-- Entries provided follows --

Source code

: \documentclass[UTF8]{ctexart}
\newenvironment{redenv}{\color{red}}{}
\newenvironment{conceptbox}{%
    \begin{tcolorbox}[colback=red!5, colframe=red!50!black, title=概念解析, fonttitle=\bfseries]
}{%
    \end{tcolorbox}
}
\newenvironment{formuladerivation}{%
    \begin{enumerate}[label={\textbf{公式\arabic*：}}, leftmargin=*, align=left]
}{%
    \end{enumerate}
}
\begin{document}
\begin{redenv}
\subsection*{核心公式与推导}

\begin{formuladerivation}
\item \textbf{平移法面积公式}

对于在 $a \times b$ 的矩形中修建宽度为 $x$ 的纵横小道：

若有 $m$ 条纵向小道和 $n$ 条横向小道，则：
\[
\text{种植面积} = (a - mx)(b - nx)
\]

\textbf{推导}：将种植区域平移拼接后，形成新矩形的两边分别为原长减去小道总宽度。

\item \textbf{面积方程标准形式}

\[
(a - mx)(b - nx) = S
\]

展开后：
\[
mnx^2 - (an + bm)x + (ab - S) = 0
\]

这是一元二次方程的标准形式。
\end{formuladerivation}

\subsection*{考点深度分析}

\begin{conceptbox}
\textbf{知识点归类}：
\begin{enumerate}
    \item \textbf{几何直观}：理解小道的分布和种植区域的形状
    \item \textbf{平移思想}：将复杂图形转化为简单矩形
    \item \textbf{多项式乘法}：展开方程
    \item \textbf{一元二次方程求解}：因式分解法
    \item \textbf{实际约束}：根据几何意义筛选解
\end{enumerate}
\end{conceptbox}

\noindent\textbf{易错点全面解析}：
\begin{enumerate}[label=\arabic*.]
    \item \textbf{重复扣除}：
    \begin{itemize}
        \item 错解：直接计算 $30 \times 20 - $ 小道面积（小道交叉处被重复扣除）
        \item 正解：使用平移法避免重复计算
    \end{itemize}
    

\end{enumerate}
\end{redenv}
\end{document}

-- Entries provided concluded --
-- Entries provided follows --

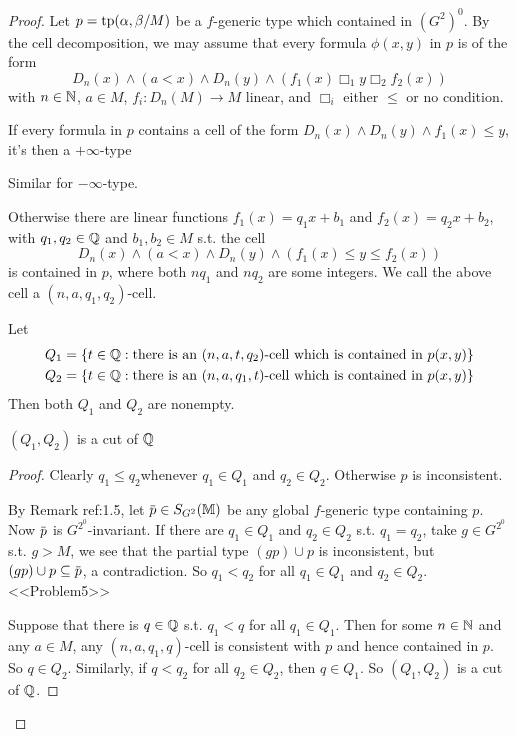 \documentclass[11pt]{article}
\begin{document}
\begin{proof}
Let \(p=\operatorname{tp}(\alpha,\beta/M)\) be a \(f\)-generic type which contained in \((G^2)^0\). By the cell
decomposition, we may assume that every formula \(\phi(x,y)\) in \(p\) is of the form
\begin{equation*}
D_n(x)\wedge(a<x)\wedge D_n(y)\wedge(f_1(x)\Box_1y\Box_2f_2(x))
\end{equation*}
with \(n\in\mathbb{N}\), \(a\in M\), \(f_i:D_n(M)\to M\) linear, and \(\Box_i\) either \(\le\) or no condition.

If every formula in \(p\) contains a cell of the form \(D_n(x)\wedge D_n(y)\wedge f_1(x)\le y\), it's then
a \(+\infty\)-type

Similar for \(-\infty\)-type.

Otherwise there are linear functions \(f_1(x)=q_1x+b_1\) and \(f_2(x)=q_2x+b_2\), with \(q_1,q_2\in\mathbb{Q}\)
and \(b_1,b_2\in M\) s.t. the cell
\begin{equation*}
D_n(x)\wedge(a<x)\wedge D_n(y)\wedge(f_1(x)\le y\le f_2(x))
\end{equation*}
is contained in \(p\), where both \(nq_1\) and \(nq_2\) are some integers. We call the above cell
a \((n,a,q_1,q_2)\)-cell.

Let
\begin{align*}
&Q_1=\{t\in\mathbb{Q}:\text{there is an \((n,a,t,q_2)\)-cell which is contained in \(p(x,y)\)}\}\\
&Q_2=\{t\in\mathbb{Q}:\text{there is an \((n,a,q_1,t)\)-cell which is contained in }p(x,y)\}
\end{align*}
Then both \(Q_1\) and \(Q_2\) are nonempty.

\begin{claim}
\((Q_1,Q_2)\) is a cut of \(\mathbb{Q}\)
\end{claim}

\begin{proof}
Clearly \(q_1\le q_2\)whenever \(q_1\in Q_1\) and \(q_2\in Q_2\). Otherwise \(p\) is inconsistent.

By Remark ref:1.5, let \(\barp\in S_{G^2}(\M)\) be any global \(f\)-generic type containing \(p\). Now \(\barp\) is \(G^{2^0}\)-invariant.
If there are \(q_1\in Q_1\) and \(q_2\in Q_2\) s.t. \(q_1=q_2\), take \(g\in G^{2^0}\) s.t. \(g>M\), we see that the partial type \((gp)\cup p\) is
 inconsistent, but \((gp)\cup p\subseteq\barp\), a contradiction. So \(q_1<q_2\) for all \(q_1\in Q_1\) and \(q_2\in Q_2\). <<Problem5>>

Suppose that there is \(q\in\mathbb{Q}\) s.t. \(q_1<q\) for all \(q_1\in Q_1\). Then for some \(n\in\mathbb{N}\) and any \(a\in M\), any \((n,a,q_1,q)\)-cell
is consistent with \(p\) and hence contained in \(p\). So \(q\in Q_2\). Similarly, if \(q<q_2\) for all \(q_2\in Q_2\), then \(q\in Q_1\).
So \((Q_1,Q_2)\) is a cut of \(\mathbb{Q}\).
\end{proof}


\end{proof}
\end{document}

-- Entries provided concluded --

Copy out the lines of the records above in which the string "label" appears.

Your response:
    \begin{enumerate}[label={\textbf{公式\arabic*：}}, leftmargin=*, align=left]
\begin{enumerate}[label=\arabic*.]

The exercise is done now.